Three Key Questions About Green Roofing
Recently, I was asked to participate in an online Q&A session about sustainable roofing. The questions I received were outstanding, so I thought every Roofing Contractor reader could benefit from a brief recap of the session, which is available free of charge in the “test drive” section of my course titled “Commercial Roofing Boot Camp.” To view it, just log on after clicking this link: http://bit.ly/roofingtest.
Q. When I talk to building owners and architects who are looking for LEED certification, the only thing they want to know about the roof is whether or not it’s white because white roofs get a LEED credit. Isn’t this a shortsighted way to design and specify a roof?
A. Yes, it is very shortsighted; and I’ll be the first to admit that changing the narrow focus on white roofs supported by the LEED heat island credit is very difficult. Probably the best tool available to improve the discussion about roof surface color is the RoofPoint program developed by the Center for Environmental Innovation in Roofing. RoofPoint recognizes the “greenness” of roofs using 23 different credits, and only one of these credits addresses roof surface color. And even the roof surface color credit in RoofPoint allows the use of darker roofs in the coldest climates and provides for other cool roof alternatives such as ballast. It’s a great program to educate building owners and help demonstrate that you can be a valuable expert on the best in sustainable roofing practice.
Q. How can I go about integrating green into my business?
A. I think it’s important to integrate green into your business in three basic ways. First, focus on one or two sustainable roofing strategies that could provide real value for your customers. As an example, if you re-roof a lot of warehouses, consider integrating daylighting (skylights) into your roofing proposals. There are many excellent design tools available to help you get started, and the payback is fast, especially if you can integrate the skylights into the lighting controls. For businesses with high hot water needs, such as laundries, car washes, etc., rooftop solar thermal can also be a profitable add-on to your next roofing project.
Next, look for ways to get your employees involved. Do you keep track of waste and scrap returned from jobsites, and do you have a plan to recycle or re-use them? Do you know how this year’s carbon footprint from your trucks and equipment compares to previous years, and do you have an incentive program to reduce fuel (carbon) usage? Finally, emphasize that worker safety is just as green as any other green practice. After all, green is fundamentally about people. Consider what you could do to help your community save energy and reduce waste. When you do this, it not only will help reinforce your in-house green programs, but it also will increase your company’s reputation as a sustainably-minded business.
Q. Are you concerned that some new “green” roofing products aren’t yet proven to be durable?

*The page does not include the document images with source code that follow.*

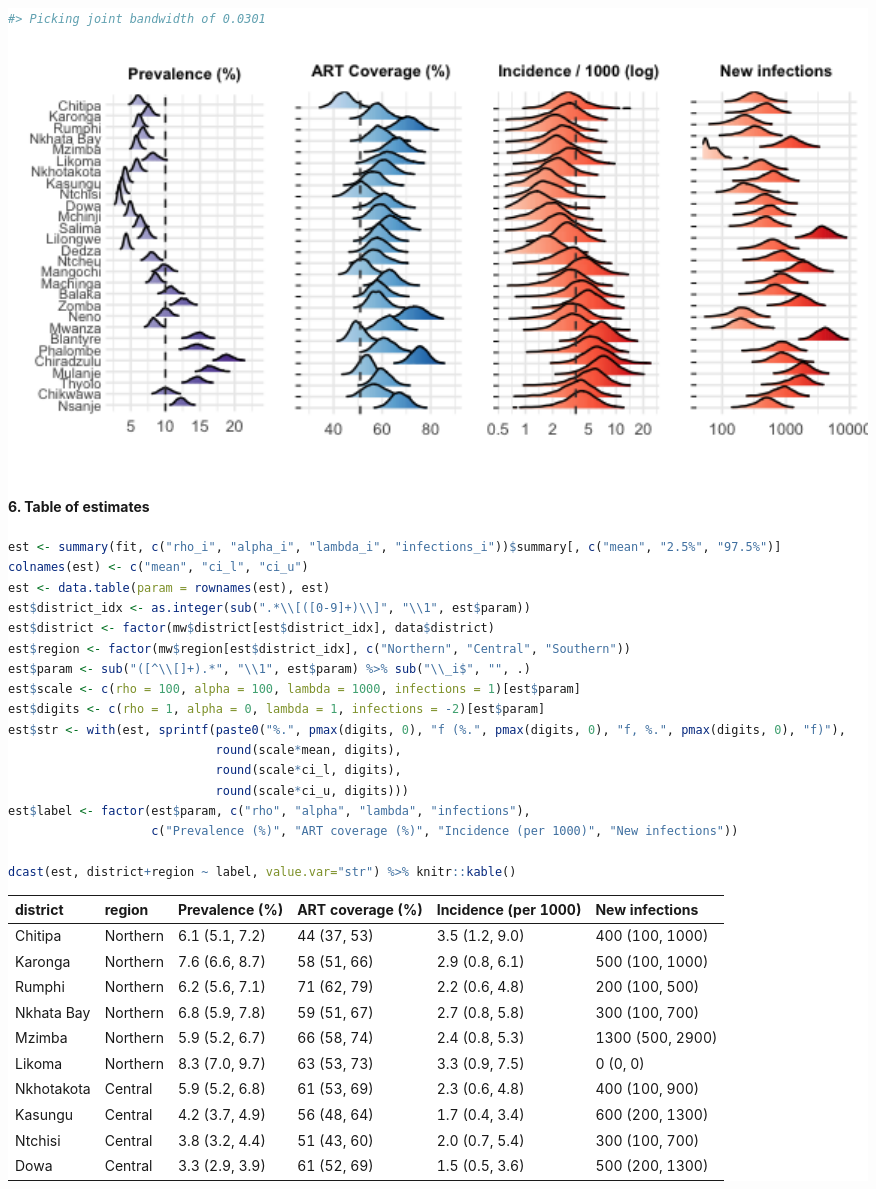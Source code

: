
 ``` r
#> Picking joint bandwidth of 0.0301
```

<img src="man/figures/README-district posterior-1.png" width="100%" />

#### 6\. Table of estimates

``` r
est <- summary(fit, c("rho_i", "alpha_i", "lambda_i", "infections_i"))$summary[, c("mean", "2.5%", "97.5%")]
colnames(est) <- c("mean", "ci_l", "ci_u")
est <- data.table(param = rownames(est), est)
est$district_idx <- as.integer(sub(".*\\[([0-9]+)\\]", "\\1", est$param))
est$district <- factor(mw$district[est$district_idx], data$district)
est$region <- factor(mw$region[est$district_idx], c("Northern", "Central", "Southern"))
est$param <- sub("([^\\[]+).*", "\\1", est$param) %>% sub("\\_i$", "", .)
est$scale <- c(rho = 100, alpha = 100, lambda = 1000, infections = 1)[est$param]
est$digits <- c(rho = 1, alpha = 0, lambda = 1, infections = -2)[est$param]
est$str <- with(est, sprintf(paste0("%.", pmax(digits, 0), "f (%.", pmax(digits, 0), "f, %.", pmax(digits, 0), "f)"),
                             round(scale*mean, digits),
                             round(scale*ci_l, digits),
                             round(scale*ci_u, digits)))
est$label <- factor(est$param, c("rho", "alpha", "lambda", "infections"),
                    c("Prevalence (%)", "ART coverage (%)", "Incidence (per 1000)", "New infections"))

dcast(est, district+region ~ label, value.var="str") %>% knitr::kable()
```

| district   | region   | Prevalence (%)    | ART coverage (%) | Incidence (per 1000) | New infections    |
| :--------- | :------- | :---------------- | :--------------- | :------------------- | :---------------- |
| Chitipa    | Northern | 6.1 (5.1, 7.2)    | 44 (37, 53)      | 3.5 (1.2, 9.0)       | 400 (100, 1000)   |
| Karonga    | Northern | 7.6 (6.6, 8.7)    | 58 (51, 66)      | 2.9 (0.8, 6.1)       | 500 (100, 1000)   |
| Rumphi     | Northern | 6.2 (5.6, 7.1)    | 71 (62, 79)      | 2.2 (0.6, 4.8)       | 200 (100, 500)    |
| Nkhata Bay | Northern | 6.8 (5.9, 7.8)    | 59 (51, 67)      | 2.7 (0.8, 5.8)       | 300 (100, 700)    |
| Mzimba     | Northern | 5.9 (5.2, 6.7)    | 66 (58, 74)      | 2.4 (0.8, 5.3)       | 1300 (500, 2900)  |
| Likoma     | Northern | 8.3 (7.0, 9.7)    | 63 (53, 73)      | 3.3 (0.9, 7.5)       | 0 (0, 0)          |
| Nkhotakota | Central  | 5.9 (5.2, 6.8)    | 61 (53, 69)      | 2.3 (0.6, 4.8)       | 400 (100, 900)    |
| Kasungu    | Central  | 4.2 (3.7, 4.9)    | 56 (48, 64)      | 1.7 (0.4, 3.4)       | 600 (200, 1300)   |
| Ntchisi    | Central  | 3.8 (3.2, 4.4)    | 51 (43, 60)      | 2.0 (0.7, 5.4)       | 300 (100, 700)    |
| Dowa       | Central  | 3.3 (2.9, 3.9)    | 61 (52, 69)      | 1.5 (0.5, 3.6)       | 500 (200, 1300)   |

A. Yes, I do have concerns. My own roofing career started during the single-ply revolution of the 1970s and 1980s, and I know from hard experience how difficult it is to integrate new technologies into proven roofing practice. But I also recognize that time doesn’t stand still, and we need to find ways to use new green roofing products without exposing ourselves and our customers to potential risks. Here are three of my green performance tips:
1. Learn as much as you can about vapor retarders and how they need to be installed to actually work. Along with increased interest in cool roofs which tend to accumulate condensation and the use of air barriers to tighten up the building, we unfortunately may see premature roof failures due to long-term moisture damage — unless we work harder to keep the moisture out in the first place.
2. Given the significant increase in code-mandated insulation thicknesses, cover boards are almost mandatory to protect all that expensive R-value from damage. And the same goes for thermal barriers beneath the insulation, which can serve as a very effective platform for installing air barriers and vapor retarders.
3. With reductions in the VOC content of roof adhesives, cold weather application of fully adhered roofs is very, very tricky. So, invest in insulated “hot boxes” to store adhesives and keep them at a decent temperature on the roof. And make sure your crews are up to date on the latest technical bulletins about cold weather construction from your suppliers.